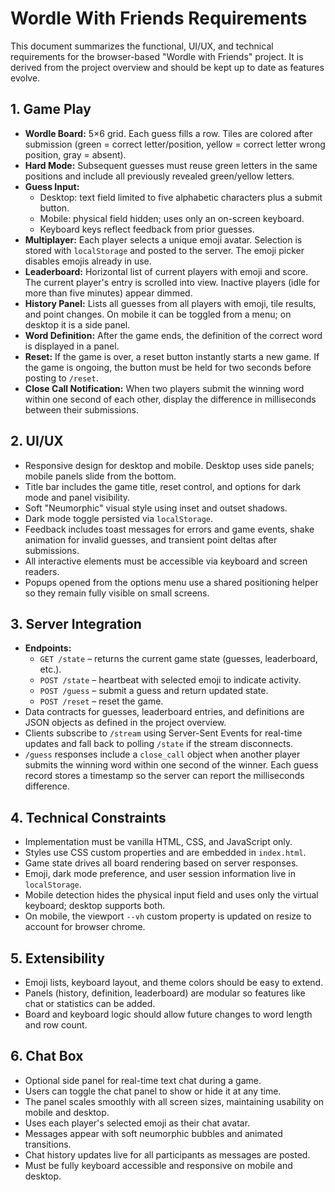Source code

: # Wordle With Friends Requirements

This document summarizes the functional, UI/UX, and technical requirements for the
browser-based "Wordle with Friends" project. It is derived from the project
overview and should be kept up to date as features evolve.

## 1. Game Play

- **Wordle Board:** 5×6 grid. Each guess fills a row. Tiles are colored after
  submission (green = correct letter/position, yellow = correct letter wrong
  position, gray = absent).
- **Hard Mode:** Subsequent guesses must reuse green letters in the same
  positions and include all previously revealed green/yellow letters.
- **Guess Input:**
  - Desktop: text field limited to five alphabetic characters plus a submit
    button.
  - Mobile: physical field hidden; uses only an on-screen keyboard.
  - Keyboard keys reflect feedback from prior guesses.
- **Multiplayer:** Each player selects a unique emoji avatar. Selection is stored
  with `localStorage` and posted to the server. The emoji picker disables
  emojis already in use.
- **Leaderboard:** Horizontal list of current players with emoji and score. The
  current player's entry is scrolled into view. Inactive players (idle for more
  than five minutes) appear dimmed.
- **History Panel:** Lists all guesses from all players with emoji, tile results,
  and point changes. On mobile it can be toggled from a menu; on desktop it is a
  side panel.
- **Word Definition:** After the game ends, the definition of the correct word
  is displayed in a panel.
- **Reset:** If the game is over, a reset button instantly starts a new game. If
  the game is ongoing, the button must be held for two seconds before posting to
  `/reset`.
- **Close Call Notification:** When two players submit the winning word within one second of each other, display the difference in milliseconds between their submissions.

## 2. UI/UX

- Responsive design for desktop and mobile. Desktop uses side panels; mobile
  panels slide from the bottom.
- Title bar includes the game title, reset control, and options for dark mode
  and panel visibility.
- Soft "Neumorphic" visual style using inset and outset shadows.
- Dark mode toggle persisted via `localStorage`.
- Feedback includes toast messages for errors and game events, shake animation
  for invalid guesses, and transient point deltas after submissions.
- All interactive elements must be accessible via keyboard and screen readers.
- Popups opened from the options menu use a shared positioning helper so they
  remain fully visible on small screens.

## 3. Server Integration

- **Endpoints:**
  - `GET /state` – returns the current game state (guesses, leaderboard, etc.).
  - `POST /state` – heartbeat with selected emoji to indicate activity.
  - `POST /guess` – submit a guess and return updated state.
  - `POST /reset` – reset the game.
- Data contracts for guesses, leaderboard entries, and definitions are JSON
  objects as defined in the project overview.
- Clients subscribe to `/stream` using Server-Sent Events for real-time updates
  and fall back to polling `/state` if the stream disconnects.
- `/guess` responses include a `close_call` object when another player submits the winning word within one second of the winner. Each guess record stores a timestamp so the server can report the milliseconds difference.

## 4. Technical Constraints

- Implementation must be vanilla HTML, CSS, and JavaScript only.
- Styles use CSS custom properties and are embedded in `index.html`.
- Game state drives all board rendering based on server responses.
- Emoji, dark mode preference, and user session information live in
  `localStorage`.
- Mobile detection hides the physical input field and uses only the virtual
  keyboard; desktop supports both.
- On mobile, the viewport `--vh` custom property is updated on resize to account
  for browser chrome.

## 5. Extensibility

- Emoji lists, keyboard layout, and theme colors should be easy to extend.
- Panels (history, definition, leaderboard) are modular so features like chat or
  statistics can be added.
- Board and keyboard logic should allow future changes to word length and row
  count.

## 6. Chat Box

- Optional side panel for real-time text chat during a game.
- Users can toggle the chat panel to show or hide it at any time.
- The panel scales smoothly with all screen sizes, maintaining usability on mobile and desktop.
- Uses each player's selected emoji as their chat avatar.
- Messages appear with soft neumorphic bubbles and animated transitions.
- Chat history updates live for all participants as messages are posted.
- Must be fully keyboard accessible and responsive on mobile and desktop.

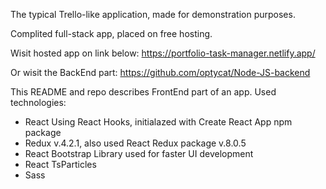The typical Trello-like application, made for demonstration purposes.

Complited full-stack app, placed on free hosting.

Wisit hosted app on link below:
https://portfolio-task-manager.netlify.app/

Or wisit the BackEnd part:
https://github.com/optycat/Node-JS-backend

This README and repo describes FrontEnd part of an app.
Used technologies:
- React
    Using React Hooks, initialazed with Create React App npm package
- Redux
    v.4.2.1, also used React Redux package v.8.0.5
- React Bootstrap
    Library used for faster UI development
- React TsParticles
- Sass
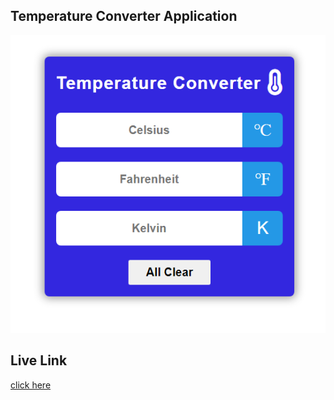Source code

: ## Temperature Converter Application
![temperature app](./assets/temp-image.png)

## Live Link
[click here](https://gdev-temperature-converter-app.netlify.app/)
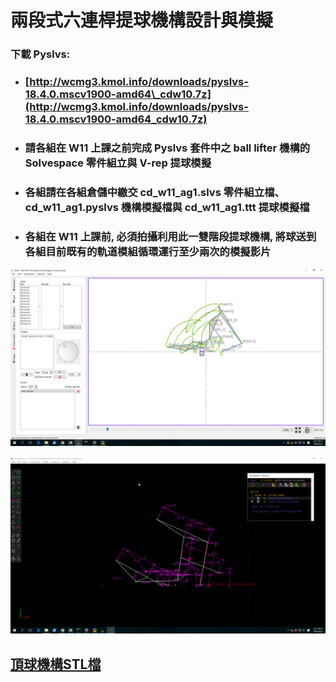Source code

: # 兩段式六連桿提球機構設計與模擬

### 下載 Pyslvs:

* ### [http://wcmg3.kmol.info/downloads/pyslvs-18.4.0.mscv1900-amd64\_cdw10.7z](http://wcmg3.kmol.info/downloads/pyslvs-18.4.0.mscv1900-amd64_cdw10.7z)
* ### 請各組在 W11 上課之前完成 Pyslvs 套件中之 ball lifter 機構的 Solvespace 零件組立與 V-rep 提球模擬
* ### 各組請在各組倉儲中繳交 cd\_w11\_ag1.slvs 零件組立檔、cd\_w11\_ag1.pyslvs 機構模擬檔與 cd\_w11\_ag1.ttt 提球模擬檔
* ### 各組在 W11 上課前, 必須拍攝利用此一雙階段提球機構, 將球送到各組目前既有的軌道模組循環運行至少兩次的模擬影片

![](/assets/pyslvs-18.4.0.mscv1900-amd64_2018-05-02_10-11-32.png)

![](/assets/2018-05-02_10-21-02.png)



## [頂球機構STL檔](https://github.com/s40523232/cd2018/blob/gh-pages/40523232%20%E9%99%B3%E7%85%9C%E8%92%BC.stl)



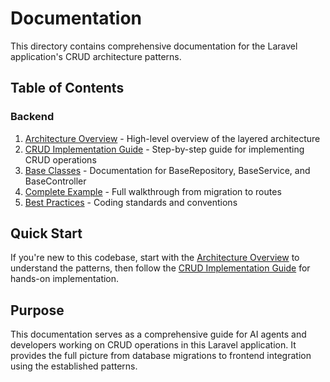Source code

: # Documentation

This directory contains comprehensive documentation for the Laravel application's CRUD architecture patterns.

## Table of Contents

### Backend 
1. [Architecture Overview](backend/architecture.md) - High-level overview of the layered architecture
2. [CRUD Implementation Guide](backend/crud-guide.md) - Step-by-step guide for implementing CRUD operations
3. [Base Classes](backend/base-classes.md) - Documentation for BaseRepository, BaseService, and BaseController
4. [Complete Example](backend/example-implementation.md) - Full walkthrough from migration to routes
5. [Best Practices](backend/best-practices.md) - Coding standards and conventions

## Quick Start

If you're new to this codebase, start with the [Architecture Overview](backend/architecture.md) to understand the patterns, then follow the [CRUD Implementation Guide](crud-guide.md) for hands-on implementation.

## Purpose

This documentation serves as a comprehensive guide for AI agents and developers working on CRUD operations in this Laravel application. It provides the full picture from database migrations to frontend integration using the established patterns.
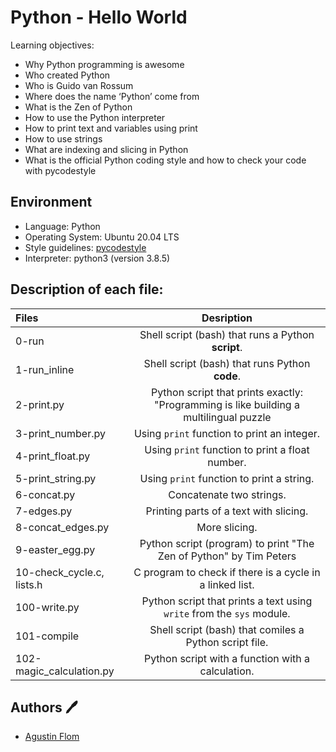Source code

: # Python - Hello World

Learning objectives:

* Why Python programming is awesome
* Who created Python
* Who is Guido van Rossum
* Where does the name ‘Python’ come from
* What is the Zen of Python
* How to use the Python interpreter
* How to print text and variables using print
* How to use strings
* What are indexing and slicing in Python
* What is the official Python coding style and how to check your code with pycodestyle

## Environment

* Language: Python
* Operating System: Ubuntu 20.04 LTS
* Style guidelines: [pycodestyle](https://pypi.org/project/pycodestyle/)
* Interpreter: python3 (version 3.8.5)

## Description of each file:

 | Files          |Desription
 |:----------------|:-------------------------------:|
 |0-run |Shell script (bash) that runs a Python **script**.
 |1-run_inline |Shell script (bash) that runs Python **code**.
 |2-print.py |Python script that prints exactly: "Programming is like building a multilingual puzzle
 |3-print_number.py |Using `print` function to print an integer.
 |4-print_float.py |Using `print` function to print a float number.
 |5-print_string.py |Using `print` function to print a string.
 |6-concat.py | Concatenate two strings.
 |7-edges.py |Printing parts of a text with slicing.
 |8-concat_edges.py |More slicing.
 |9-easter_egg.py |Python script (program) to print "The Zen of Python" by Tim Peters
 |10-check_cycle.c, lists.h |C program to check if there is a cycle in a linked list.
 |100-write.py |Python script that prints a text using `write` from the `sys` module.
 |101-compile |Shell script (bash) that comiles a Python script file.
 |102-magic_calculation.py |Python script with a function with a calculation.

## Authors :pen:

 * [Agustin Flom](https://www.linkedin.com/in/agustin-f/)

◆ **Task description**
Give the exact lines, and only those, from the line containing "- **Guess Input:**" through the line containing "panels slide from the bottom." in the entries above.

◆ **Exercise result**
- **Guess Input:**
  - Desktop: text field limited to five alphabetic characters plus a submit
    button.
  - Mobile: physical field hidden; uses only an on-screen keyboard.
  - Keyboard keys reflect feedback from prior guesses.
- **Multiplayer:** Each player selects a unique emoji avatar. Selection is stored
  with `localStorage` and posted to the server. The emoji picker disables
  emojis already in use.
- **Leaderboard:** Horizontal list of current players with emoji and score. The
  current player's entry is scrolled into view. Inactive players (idle for more
  than five minutes) appear dimmed.
- **History Panel:** Lists all guesses from all players with emoji, tile results,
  and point changes. On mobile it can be toggled from a menu; on desktop it is a
  side panel.
- **Word Definition:** After the game ends, the definition of the correct word
  is displayed in a panel.
- **Reset:** If the game is over, a reset button instantly starts a new game. If
  the game is ongoing, the button must be held for two seconds before posting to
  `/reset`.
- **Close Call Notification:** When two players submit the winning word within one second of each other, display the difference in milliseconds between their submissions.

## 2. UI/UX

- Responsive design for desktop and mobile. Desktop uses side panels; mobile
  panels slide from the bottom.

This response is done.